Trevor Nunn, the Royal Shakespearean who directed "Cats" and "Nicholas Nickleby," moves handsomely into feature films with this formal romance, a tragic tear-jerker set in Tudor England during the nine-day reign of 16-year-old Queen Jane.
An aristocratic newcomer, Helena Bonham Carter, with a face off a cameo and the bearing of a nun, plays the studious and unfortunate Jane Grey, a devout, cloistered girl who is forced into a political marriage to a 17-year- old hedonist named Guilford Dudley.
Newcomer Cary Elwes, big, blond and hunky, is the rowdy, rebellious Dudley whose father arranges the marriage as part of a plan to prevent Mary, a Catholic, from inheriting the throne. Jane and Dudley are set up as monarchs instead.
This true story offers all the passionate trappings of a modern teen romance, in which this dramatically mismatched pair overcome their initial resentment to embark on one of history's most idealistic love affairs.

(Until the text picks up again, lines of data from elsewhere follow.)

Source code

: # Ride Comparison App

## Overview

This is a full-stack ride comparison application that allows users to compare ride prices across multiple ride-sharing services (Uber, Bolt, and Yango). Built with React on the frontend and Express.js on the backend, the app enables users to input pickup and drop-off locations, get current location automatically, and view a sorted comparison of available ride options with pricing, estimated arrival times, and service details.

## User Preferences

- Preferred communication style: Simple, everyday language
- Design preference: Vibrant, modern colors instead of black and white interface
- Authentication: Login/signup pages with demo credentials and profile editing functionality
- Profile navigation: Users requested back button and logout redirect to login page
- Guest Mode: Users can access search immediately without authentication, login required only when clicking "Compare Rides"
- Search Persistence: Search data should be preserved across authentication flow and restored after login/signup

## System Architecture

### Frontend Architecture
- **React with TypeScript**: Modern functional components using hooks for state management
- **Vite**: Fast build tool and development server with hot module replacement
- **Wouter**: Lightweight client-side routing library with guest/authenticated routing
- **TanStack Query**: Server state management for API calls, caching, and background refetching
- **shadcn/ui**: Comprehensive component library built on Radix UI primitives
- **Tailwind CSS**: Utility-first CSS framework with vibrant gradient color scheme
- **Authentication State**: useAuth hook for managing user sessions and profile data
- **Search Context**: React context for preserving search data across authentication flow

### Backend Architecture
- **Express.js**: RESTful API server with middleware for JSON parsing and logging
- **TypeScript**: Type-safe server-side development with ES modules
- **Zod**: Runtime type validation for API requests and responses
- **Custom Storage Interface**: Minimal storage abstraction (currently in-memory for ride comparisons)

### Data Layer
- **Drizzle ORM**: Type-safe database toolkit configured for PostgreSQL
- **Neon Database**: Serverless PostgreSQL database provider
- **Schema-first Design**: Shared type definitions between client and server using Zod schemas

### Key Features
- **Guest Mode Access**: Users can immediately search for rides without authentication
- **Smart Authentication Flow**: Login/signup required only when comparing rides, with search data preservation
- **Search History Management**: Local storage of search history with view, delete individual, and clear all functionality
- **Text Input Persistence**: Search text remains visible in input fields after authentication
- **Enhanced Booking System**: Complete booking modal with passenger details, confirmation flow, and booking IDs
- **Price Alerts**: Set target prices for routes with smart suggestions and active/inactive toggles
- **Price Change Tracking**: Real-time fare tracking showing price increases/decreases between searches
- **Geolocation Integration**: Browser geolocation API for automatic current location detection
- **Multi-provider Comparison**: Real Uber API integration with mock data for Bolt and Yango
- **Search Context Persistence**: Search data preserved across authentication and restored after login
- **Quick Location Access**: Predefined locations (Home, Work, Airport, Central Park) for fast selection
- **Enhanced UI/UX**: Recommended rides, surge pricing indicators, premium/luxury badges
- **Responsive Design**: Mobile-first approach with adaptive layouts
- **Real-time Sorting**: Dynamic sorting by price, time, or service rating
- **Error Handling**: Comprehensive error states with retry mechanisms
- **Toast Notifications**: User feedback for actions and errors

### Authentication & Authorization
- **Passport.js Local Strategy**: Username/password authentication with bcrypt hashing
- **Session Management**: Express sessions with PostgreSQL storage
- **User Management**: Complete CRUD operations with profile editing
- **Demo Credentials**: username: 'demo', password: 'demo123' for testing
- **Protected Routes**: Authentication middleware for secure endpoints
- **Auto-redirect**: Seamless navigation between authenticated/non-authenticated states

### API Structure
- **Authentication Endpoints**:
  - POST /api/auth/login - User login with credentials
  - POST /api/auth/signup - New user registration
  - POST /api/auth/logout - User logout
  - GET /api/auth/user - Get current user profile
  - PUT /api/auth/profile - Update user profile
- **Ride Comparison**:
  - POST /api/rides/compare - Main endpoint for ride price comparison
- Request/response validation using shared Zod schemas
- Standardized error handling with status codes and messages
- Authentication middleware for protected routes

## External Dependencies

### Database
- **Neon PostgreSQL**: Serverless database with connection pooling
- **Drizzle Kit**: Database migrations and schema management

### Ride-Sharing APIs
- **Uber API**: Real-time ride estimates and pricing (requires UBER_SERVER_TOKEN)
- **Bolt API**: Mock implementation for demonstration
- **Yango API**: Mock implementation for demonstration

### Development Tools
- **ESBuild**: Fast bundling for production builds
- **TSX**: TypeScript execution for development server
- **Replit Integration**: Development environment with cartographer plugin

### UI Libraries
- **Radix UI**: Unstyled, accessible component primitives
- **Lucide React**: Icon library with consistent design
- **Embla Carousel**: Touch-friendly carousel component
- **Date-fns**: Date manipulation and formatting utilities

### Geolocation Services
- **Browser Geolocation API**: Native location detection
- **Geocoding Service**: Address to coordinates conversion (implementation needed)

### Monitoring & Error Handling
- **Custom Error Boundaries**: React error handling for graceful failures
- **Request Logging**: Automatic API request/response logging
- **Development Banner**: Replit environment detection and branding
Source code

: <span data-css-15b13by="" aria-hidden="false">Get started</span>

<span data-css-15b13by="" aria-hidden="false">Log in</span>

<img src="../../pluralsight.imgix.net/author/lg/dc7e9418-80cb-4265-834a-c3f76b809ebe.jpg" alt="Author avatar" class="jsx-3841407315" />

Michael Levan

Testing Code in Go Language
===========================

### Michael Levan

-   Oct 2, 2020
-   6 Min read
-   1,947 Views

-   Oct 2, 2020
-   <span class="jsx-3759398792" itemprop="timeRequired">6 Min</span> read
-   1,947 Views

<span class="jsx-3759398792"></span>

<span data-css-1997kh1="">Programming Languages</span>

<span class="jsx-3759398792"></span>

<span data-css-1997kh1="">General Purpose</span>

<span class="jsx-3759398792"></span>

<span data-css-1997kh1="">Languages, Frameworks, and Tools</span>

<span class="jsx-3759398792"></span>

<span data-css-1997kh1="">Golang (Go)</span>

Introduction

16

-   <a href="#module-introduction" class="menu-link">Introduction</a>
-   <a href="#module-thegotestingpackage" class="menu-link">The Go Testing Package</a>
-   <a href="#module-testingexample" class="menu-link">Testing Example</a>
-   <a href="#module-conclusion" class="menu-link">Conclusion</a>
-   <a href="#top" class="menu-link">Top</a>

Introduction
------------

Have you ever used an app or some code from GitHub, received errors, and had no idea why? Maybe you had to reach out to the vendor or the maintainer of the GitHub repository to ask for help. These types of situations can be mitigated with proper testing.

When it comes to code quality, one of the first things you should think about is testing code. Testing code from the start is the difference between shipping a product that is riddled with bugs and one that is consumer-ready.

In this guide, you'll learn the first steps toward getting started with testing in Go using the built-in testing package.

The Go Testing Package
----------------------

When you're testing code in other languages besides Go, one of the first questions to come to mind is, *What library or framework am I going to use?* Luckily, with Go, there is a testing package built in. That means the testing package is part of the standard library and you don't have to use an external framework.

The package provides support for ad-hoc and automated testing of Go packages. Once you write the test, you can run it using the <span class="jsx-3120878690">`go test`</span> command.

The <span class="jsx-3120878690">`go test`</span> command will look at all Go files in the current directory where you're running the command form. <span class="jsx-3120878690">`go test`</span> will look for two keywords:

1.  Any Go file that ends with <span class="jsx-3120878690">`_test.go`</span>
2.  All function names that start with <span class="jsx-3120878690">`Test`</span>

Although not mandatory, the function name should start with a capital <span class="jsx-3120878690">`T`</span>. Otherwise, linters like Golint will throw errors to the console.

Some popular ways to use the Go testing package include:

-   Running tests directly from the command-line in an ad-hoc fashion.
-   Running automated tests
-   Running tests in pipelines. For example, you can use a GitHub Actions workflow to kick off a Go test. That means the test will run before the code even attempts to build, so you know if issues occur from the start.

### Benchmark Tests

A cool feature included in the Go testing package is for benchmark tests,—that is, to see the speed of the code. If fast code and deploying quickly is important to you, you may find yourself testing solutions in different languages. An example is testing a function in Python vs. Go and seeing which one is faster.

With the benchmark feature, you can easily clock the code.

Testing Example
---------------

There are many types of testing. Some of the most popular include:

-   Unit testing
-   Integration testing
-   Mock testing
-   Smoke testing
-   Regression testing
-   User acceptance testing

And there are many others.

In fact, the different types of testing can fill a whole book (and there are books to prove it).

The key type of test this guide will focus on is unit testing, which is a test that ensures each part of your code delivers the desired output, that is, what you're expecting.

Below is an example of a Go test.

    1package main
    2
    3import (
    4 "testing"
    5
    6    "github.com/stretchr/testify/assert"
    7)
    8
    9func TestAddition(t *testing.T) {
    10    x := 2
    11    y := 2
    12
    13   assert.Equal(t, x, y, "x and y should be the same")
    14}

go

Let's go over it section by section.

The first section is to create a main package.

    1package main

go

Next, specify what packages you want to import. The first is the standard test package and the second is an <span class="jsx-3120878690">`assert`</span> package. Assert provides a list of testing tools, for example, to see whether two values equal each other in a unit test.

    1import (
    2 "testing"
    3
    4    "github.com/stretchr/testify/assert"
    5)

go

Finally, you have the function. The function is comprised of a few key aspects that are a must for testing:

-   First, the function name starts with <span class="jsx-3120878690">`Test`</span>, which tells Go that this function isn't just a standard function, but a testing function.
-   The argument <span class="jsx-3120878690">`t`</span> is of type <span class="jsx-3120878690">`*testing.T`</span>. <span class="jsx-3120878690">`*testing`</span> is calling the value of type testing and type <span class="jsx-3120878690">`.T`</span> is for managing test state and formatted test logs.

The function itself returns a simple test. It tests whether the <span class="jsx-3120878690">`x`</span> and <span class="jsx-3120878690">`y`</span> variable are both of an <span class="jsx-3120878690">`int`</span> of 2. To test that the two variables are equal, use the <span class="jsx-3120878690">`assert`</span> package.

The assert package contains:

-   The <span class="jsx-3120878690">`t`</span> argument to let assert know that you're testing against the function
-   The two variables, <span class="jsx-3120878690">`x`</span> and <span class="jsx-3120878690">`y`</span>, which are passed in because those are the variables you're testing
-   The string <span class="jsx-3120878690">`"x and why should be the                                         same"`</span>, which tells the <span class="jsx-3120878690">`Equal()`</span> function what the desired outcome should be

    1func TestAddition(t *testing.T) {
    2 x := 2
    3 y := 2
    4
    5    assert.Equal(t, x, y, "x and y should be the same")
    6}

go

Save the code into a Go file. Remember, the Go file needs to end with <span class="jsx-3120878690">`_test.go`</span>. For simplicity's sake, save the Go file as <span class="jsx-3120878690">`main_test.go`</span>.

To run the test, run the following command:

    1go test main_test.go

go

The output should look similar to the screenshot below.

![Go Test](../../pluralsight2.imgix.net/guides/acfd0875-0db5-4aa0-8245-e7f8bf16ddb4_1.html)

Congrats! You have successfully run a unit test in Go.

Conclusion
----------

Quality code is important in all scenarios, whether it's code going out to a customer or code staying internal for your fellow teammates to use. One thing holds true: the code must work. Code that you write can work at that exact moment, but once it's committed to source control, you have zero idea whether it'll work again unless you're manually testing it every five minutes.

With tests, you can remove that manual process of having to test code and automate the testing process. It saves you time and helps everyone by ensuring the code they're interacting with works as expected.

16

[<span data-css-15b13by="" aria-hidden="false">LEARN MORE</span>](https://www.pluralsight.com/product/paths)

Jane's mother, the Mommy Dearest of the 1550s, beats Jane into accepting the proposal and pushes her onto the throne. But the stubborn new queen and her consort, no longer pawns, rock the aristocracy with populist edicts, paving the way for Mary's grab for power. The two are arrested by Mary's forces and after eight months beheaded at the Tower of London.
Unfortunately it's sometimes rather silly, as when the future queen throws a tantrum at her crowning: "I won't. I won't," she whines -- a royal pain. Despite these lapses in decorum, "Jane" makes an impressive Tudor "Romeo and Juliet," full of pomp and circumstance. -- Rita Kempley.
LADY JANE (PG-13) -- At the K-B Janus.